State Dept issues Travel Alert ahead of often violent Islamic Day of Ashura

Ashura, 2012 - Bahrain.
Ashura, 2012 – Bahrain.

While many in the federal government normally decry any formal recognition of any religious personage for fear of giving an air of official acceptance, the founder of Islam apparently gets a pass.

In two quite divergent reports, descriptions of the Islamic Day of Ashura commemoration very well could explain why the American Department of State issued an official security warning for US citizens in the Persian Gulf region.

As reported by Heather Clark of the Christian News Network, and also the staff of the Iranian-based Tasnim news agency, both on Oct. 25, 2015, the Day of Ashura is cited as a day of mourning for the beheading of one of the early leaders of Shiite Muslims, Hussein ibn Ali, the grandson of the founder of Islam, Mohammed.
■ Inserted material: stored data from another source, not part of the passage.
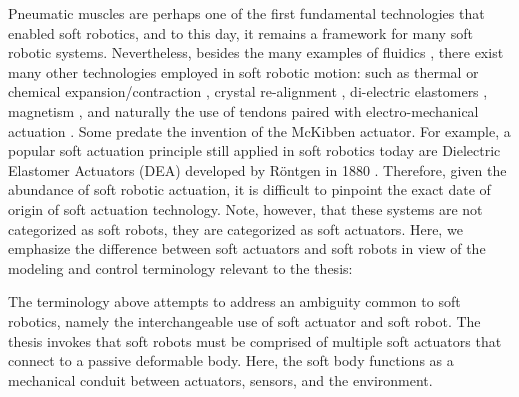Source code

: Pneumatic muscles are perhaps one of the first fundamental technologies that enabled soft robotics, and to this day, it remains a framework for many soft robotic systems. Nevertheless, besides the many examples of fluidics \cite{Marchese2014,Marchese2016,Katzschmann2018,Suzumori1991,Mosadegh2014}, there exist many other technologies employed in soft robotic motion: such as thermal \cite{Wu2021Dec} or chemical expansion/contraction \cite{Tolley2014,Bartlett2015,Wehner2016}, crystal re-alignment \cite{Pilz2020,Lopez2018,Vantomme2021,Polygerinos2013}, di-electric elastomers \cite{Keplinger2011}, magnetism \cite{Roh2019Apr,KimYoonho2018,McDonald2020,Boyvat2017Jul}, and naturally the use of tendons paired with electro-mechanical actuation \cite{Renda2018,Bern2019,Kim2020Jun,Coevoet2017Feb,Wang2016Sep}. Some predate the invention of the McKibben actuator. For example, a popular soft actuation principle still applied in soft robotics today are Dielectric Elastomer Actuators (DEA) developed by R\"{o}ntgen in 1880 \cite{Rontgen1880}. Therefore, given the abundance of soft robotic actuation, it is difficult to pinpoint the exact date of origin of soft actuation technology. Note, however, that these systems are not categorized as soft robots, they are categorized as soft actuators. Here, we emphasize the difference between soft actuators and soft robots in view of the modeling and control terminology relevant to the thesis:

%
\vspace{-4mm}
%
\begin{rmk} The terminology above attempts to address an ambiguity common to soft robotics, namely the interchangeable use of soft actuator and soft robot. The thesis invokes that soft robots must be comprised of multiple soft actuators that connect to a passive deformable body. Here, the soft body functions as a mechanical conduit between actuators, sensors, and the environment.
\end{rmk}

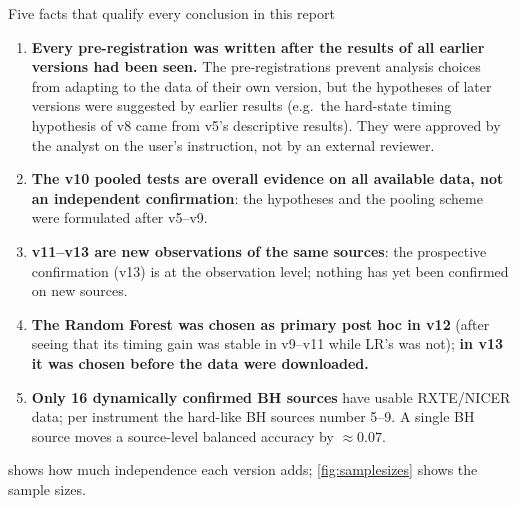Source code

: \begin{cautionbox}{Five facts that qualify every conclusion in this report}
\begin{enumerate}[leftmargin=1.4em]
\item \textbf{Every pre-registration was written after the results of all earlier versions had been seen.} The
pre-registrations prevent analysis choices from adapting to the data of their own version, but the hypotheses of later
versions were suggested by earlier results (e.g.\ the hard-state timing hypothesis of v8 came from v5's descriptive
results). They were approved by the analyst on the user's instruction, not by an external reviewer.
\item \textbf{The v10 pooled tests are overall evidence on all available data, not an independent confirmation}: the
hypotheses and the pooling scheme were formulated after v5--v9.
\item \textbf{v11--v13 are new observations of the same sources}: the prospective confirmation (v13) is at the
observation level; nothing has yet been confirmed on new sources.
\item \textbf{The Random Forest was chosen as primary post hoc in v12} (after seeing that its timing gain was stable in
v9--v11 while LR's was not); \textbf{in v13 it was chosen before the data were downloaded.}
\item \textbf{Only 16 dynamically confirmed BH sources} have usable RXTE/NICER data; per instrument the hard-like BH
sources number 5--9. A single BH source moves a source-level balanced accuracy by $\approx0.07$.
\end{enumerate}
\end{cautionbox}

 shows how much independence each version adds; \cref{fig:samplesizes} shows the sample sizes.

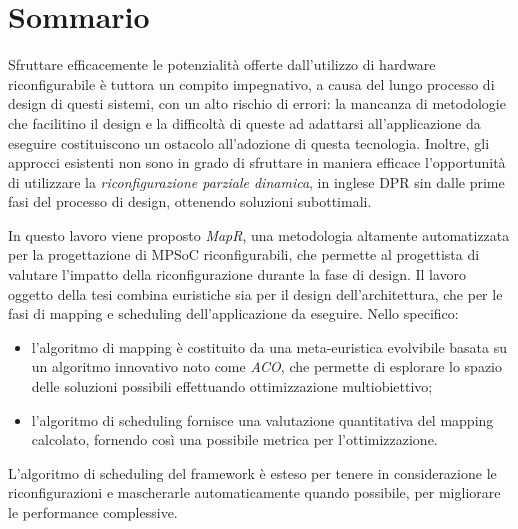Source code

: \chapter*{Sommario}
\vspace{0.5cm}
Sfruttare efficacemente le potenzialit\`a offerte dall'utilizzo di hardware riconfigurabile
\`e tuttora un compito impegnativo, a causa del lungo processo di design di questi sistemi,
con un alto rischio di errori: la mancanza di metodologie che facilitino il design e
la difficolt\`a di queste ad adattarsi all'applicazione da eseguire costituiscono
un ostacolo all'adozione di questa tecnologia.
Inoltre, gli approcci esistenti non sono in grado di sfruttare in maniera efficace
l'opportunit\`a di utilizzare la \emph{riconfigurazione parziale dinamica}, in inglese
\ac{DPR} sin dalle prime fasi del processo di design, ottenendo soluzioni subottimali.

In questo lavoro viene proposto \emph{MapR}, una metodologia
altamente automatizzata per la progettazione di \acs{MPSoC} riconfigurabili, che permette
al progettista di valutare l'impatto della riconfigurazione durante la fase di design.
Il lavoro oggetto della tesi combina euristiche sia per il design dell'architettura, che per
le fasi di mapping e scheduling dell'applicazione da eseguire.
Nello specifico:
\begin{itemize}
  \item l'algoritmo di mapping \`e costituito da una meta-euristica evolvibile basata su un
    algoritmo innovativo noto come \emph{\ac{ACO}}, che permette di esplorare lo spazio delle
    soluzioni possibili effettuando ottimizzazione multiobiettivo;
  \item l'algoritmo di scheduling fornisce una valutazione quantitativa del mapping calcolato,
    fornendo cos\`i una possibile metrica per l'ottimizzazione.
\end{itemize}
L'algoritmo di scheduling del framework \`e esteso per tenere in considerazione
le riconfigurazioni e mascherarle automaticamente quando possibile, per migliorare le
performance complessive.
Shocking to most Westerners, the Day of Ashura is often commemorated by Muslim men and boys by flagellating themselves with chains or purposefully slashing themselves on their heads and backs with razor sharp knives and swords.

In a less sanguine re-enactment of the beheading of Ali during the Battle of Karbala in 680 A.D., some Shiite males beat themselves with their own fists or slapping their bare chests with open-palms. With a singular or even handful of slaps being no more than a mere annoyance, it’s common for those commemorating Ashura often so deepened in religious bloodyfervor they slap their bare skin to the point of raising bloody welts.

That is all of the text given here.